The payment of $16,439.96 made by the trustees for legal services in connection with the litigation of Kenan, Jr. v. Commissioner, 114 F.2d 217, in which they sought to establish that the appreciation in value of the securities turned over to the legatee as a part payment of the legacy of $5,000,000 bequeathed under the will of Mary Lily (Flagler) Bingham did not represent a “taxable” gain to the estate, cannot be regarded as a payment for the “management, conservation or maintenance of property held for the production of income.” It was not made as a recompense for management or maintenance of the trust property since that property was not held for the production of income but was in the hands of the trustees ready for distribution. Taxes laid upon it had nothing to do with the production of taxable gain or ordinary income. The expense of contesting the taxes had no relation to the “management, conservation or maintenance of property held for the production of income”. The contest was not in order to produce income and the expenditure accordingly had no bearing upon such a purpose. To be deductible as expenses for management they must relate to the production of income or to the maintenance of property held for that purpose. They were not deductible when incurred merely to prevent the incidence of taxes which neither affected the yield of investment capital nor its appreciation.

In Stoddard v. Commissioner, 141 F.2d 76, we held that a payment to accountants for services in contesting income taxes assessed against an individual were not deductible under Section 23(a) (2). Fees paid to lawyers for a similar object plainly are not different. The Court of Appeals of the First Circuit denied such a deduction in Higgins v. Commissioner, 143 F.2d 654, and the Court of Appeals of the Sixth Circuit in Hord v. Commissioner, 143 F.2d 73, rendered a decision to much the same effect. It does not seem reasonable to suppose that litigating the question whether a taxable gain in the trust securities had arisen was to manage or conserve or maintain the securities which had appreciated in value.

The items of $780.85 for services in connection with the annual payments to the University of North Carolina were not deductible as expenses. They had no relation to the production of income, or to the conservation of property held for that purpose. They only related to legal advice in respect to distribution to a legatee, and not to the management of any property held for the production of income. Only by an extremely liberal interpretation of an exemption clause, which must be construed not broadly but strictly, could ^uch services be regarded as coming within the meaning of the word “management”.

The items aggregating $8,646.50 were likewise paid for services connected with the distribution of the trust estate and not with the production of income or the management of property held for the production of income. The services were performed after the trust had ended and only a distribution of the corpus to the legatees under the will remained to be effected.
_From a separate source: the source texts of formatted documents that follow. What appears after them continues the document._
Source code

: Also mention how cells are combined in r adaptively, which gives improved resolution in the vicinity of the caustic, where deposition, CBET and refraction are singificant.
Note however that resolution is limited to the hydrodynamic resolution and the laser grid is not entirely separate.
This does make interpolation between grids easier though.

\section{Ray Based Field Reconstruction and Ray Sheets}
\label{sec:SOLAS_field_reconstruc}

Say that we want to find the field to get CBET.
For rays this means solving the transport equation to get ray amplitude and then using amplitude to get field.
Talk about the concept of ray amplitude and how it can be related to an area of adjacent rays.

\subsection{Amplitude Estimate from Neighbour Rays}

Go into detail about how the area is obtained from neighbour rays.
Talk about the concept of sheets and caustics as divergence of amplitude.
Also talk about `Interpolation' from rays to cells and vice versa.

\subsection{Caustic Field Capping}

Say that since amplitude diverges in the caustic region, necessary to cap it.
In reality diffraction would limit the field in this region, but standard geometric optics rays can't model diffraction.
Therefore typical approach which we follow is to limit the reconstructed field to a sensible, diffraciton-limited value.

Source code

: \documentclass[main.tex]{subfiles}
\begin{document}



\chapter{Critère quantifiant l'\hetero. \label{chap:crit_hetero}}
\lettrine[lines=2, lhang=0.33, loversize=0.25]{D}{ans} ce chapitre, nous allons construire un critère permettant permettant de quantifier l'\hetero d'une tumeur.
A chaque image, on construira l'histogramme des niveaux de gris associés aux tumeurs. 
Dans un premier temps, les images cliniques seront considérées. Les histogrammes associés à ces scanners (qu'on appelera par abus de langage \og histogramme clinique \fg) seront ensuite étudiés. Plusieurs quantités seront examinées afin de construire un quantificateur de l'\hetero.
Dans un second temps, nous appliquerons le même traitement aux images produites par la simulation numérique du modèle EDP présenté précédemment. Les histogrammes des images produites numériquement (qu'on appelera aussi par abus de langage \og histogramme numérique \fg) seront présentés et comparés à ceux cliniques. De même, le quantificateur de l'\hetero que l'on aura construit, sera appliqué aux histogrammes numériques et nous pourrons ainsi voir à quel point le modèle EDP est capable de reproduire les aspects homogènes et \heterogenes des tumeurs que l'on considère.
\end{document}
Advice in keeping the trust assets together and forming voting trusts for that purpose and work in setting up such voting trusts involved personal services rather than management of the trust estate by trustees. Any other payments for services which might possibly be thought to come within Section 23(a) (2) are not sufficiently disclosed in the record to justify regarding them as deductible for income tax purposes.

In view of the foregoing, the order of the Tax Court is reversed and the proceeding remanded.